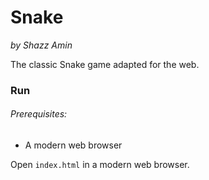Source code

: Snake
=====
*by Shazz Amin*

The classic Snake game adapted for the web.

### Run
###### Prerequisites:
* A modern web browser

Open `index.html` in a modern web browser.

|---|

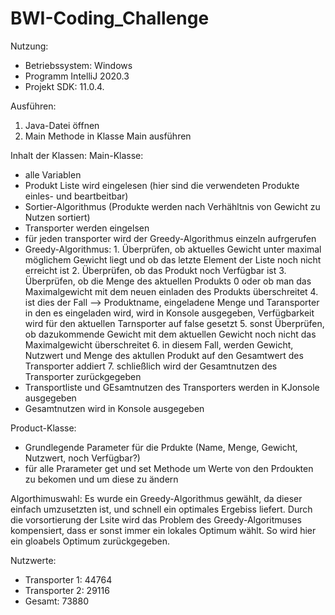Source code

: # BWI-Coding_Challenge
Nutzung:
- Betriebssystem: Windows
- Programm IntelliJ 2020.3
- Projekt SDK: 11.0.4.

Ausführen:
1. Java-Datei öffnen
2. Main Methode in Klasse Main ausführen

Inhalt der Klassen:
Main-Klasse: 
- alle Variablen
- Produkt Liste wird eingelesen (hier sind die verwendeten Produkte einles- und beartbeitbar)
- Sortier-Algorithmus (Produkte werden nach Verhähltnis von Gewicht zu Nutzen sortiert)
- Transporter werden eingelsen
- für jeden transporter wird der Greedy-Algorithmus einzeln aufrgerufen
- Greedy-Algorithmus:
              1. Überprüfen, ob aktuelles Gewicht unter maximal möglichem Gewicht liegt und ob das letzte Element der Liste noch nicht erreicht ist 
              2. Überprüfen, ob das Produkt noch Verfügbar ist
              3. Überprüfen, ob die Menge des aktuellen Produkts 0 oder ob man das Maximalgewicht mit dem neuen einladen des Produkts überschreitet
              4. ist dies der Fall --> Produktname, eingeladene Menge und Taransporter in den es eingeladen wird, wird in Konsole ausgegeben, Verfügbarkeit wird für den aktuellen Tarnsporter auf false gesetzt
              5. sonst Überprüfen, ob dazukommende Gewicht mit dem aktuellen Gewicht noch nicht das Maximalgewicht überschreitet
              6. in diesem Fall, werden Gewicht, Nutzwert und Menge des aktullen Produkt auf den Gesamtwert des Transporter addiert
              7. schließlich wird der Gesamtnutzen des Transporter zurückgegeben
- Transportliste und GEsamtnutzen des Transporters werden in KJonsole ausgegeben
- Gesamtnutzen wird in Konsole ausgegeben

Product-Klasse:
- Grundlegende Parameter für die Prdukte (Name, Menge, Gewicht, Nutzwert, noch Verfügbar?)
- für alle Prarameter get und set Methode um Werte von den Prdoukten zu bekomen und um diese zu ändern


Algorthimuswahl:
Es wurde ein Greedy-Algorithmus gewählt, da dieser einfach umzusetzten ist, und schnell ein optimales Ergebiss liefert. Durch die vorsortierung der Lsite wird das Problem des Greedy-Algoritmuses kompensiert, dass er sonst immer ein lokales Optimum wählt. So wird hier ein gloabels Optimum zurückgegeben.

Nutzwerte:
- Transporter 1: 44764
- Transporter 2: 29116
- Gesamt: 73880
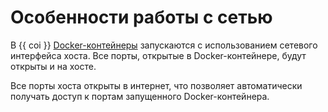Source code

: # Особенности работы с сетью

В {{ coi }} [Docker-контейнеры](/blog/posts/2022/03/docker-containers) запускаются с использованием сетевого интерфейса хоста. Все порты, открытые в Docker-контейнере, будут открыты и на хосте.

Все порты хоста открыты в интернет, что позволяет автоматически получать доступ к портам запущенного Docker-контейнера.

|---|

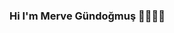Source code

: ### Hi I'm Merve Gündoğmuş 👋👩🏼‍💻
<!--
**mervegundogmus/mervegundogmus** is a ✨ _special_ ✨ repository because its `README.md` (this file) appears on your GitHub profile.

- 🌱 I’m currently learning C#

|---|

**WORK TASK:** Every line from the data above that contains "открыты" must appear in the answer.

**WRITTEN ANSWER:**
В {{ coi }} [Docker-контейнеры](/blog/posts/2022/03/docker-containers) запускаются с использованием сетевого интерфейса хоста. Все порты, открытые в Docker-контейнере, будут открыты и на хосте.
Все порты хоста открыты в интернет, что позволяет автоматически получать доступ к портам запущенного Docker-контейнера.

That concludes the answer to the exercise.